Instructions for the task >> Take from the records below each line that holds "footnote".
[Start of Attachment]
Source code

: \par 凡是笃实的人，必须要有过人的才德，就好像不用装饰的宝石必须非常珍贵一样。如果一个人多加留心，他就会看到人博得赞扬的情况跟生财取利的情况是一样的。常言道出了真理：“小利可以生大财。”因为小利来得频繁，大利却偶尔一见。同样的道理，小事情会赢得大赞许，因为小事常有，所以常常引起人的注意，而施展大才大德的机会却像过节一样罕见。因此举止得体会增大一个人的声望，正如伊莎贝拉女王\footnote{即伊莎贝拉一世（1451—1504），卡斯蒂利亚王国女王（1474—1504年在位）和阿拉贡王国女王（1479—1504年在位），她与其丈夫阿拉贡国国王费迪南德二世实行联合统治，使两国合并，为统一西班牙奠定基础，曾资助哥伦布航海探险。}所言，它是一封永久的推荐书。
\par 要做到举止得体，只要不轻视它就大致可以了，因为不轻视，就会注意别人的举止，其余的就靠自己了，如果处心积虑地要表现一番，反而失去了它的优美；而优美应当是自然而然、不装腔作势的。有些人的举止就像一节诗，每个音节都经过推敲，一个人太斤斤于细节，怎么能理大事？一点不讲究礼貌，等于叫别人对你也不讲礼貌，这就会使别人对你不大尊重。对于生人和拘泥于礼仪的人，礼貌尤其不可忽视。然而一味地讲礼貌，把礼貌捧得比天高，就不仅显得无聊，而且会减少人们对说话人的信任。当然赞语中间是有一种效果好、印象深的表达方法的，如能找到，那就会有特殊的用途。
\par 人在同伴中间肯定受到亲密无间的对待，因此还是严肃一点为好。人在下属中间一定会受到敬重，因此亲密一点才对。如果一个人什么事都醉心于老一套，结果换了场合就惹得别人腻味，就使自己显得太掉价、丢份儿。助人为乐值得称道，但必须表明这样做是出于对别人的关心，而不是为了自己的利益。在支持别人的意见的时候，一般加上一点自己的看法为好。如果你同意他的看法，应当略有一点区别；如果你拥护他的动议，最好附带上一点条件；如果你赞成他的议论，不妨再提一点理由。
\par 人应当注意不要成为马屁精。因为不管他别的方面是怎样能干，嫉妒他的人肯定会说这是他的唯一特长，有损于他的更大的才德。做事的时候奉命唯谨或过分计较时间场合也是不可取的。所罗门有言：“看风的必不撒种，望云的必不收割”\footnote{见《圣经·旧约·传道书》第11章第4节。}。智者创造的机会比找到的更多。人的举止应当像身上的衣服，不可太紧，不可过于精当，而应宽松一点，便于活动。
[End of Attachment]
Exercise response >>
: \par 凡是笃实的人，必须要有过人的才德，就好像不用装饰的宝石必须非常珍贵一样。如果一个人多加留心，他就会看到人博得赞扬的情况跟生财取利的情况是一样的。常言道出了真理：“小利可以生大财。”因为小利来得频繁，大利却偶尔一见。同样的道理，小事情会赢得大赞许，因为小事常有，所以常常引起人的注意，而施展大才大德的机会却像过节一样罕见。因此举止得体会增大一个人的声望，正如伊莎贝拉女王\footnote{即伊莎贝拉一世（1451—1504），卡斯蒂利亚王国女王（1474—1504年在位）和阿拉贡王国女王（1479—1504年在位），她与其丈夫阿拉贡国国王费迪南德二世实行联合统治，使两国合并，为统一西班牙奠定基础，曾资助哥伦布航海探险。}所言，它是一封永久的推荐书。
\par 人应当注意不要成为马屁精。因为不管他别的方面是怎样能干，嫉妒他的人肯定会说这是他的唯一特长，有损于他的更大的才德。做事的时候奉命唯谨或过分计较时间场合也是不可取的。所罗门有言：“看风的必不撒种，望云的必不收割”\footnote{见《圣经·旧约·传道书》第11章第4节。}。智者创造的机会比找到的更多。人的举止应当像身上的衣服，不可太紧，不可过于精当，而应宽松一点，便于活动。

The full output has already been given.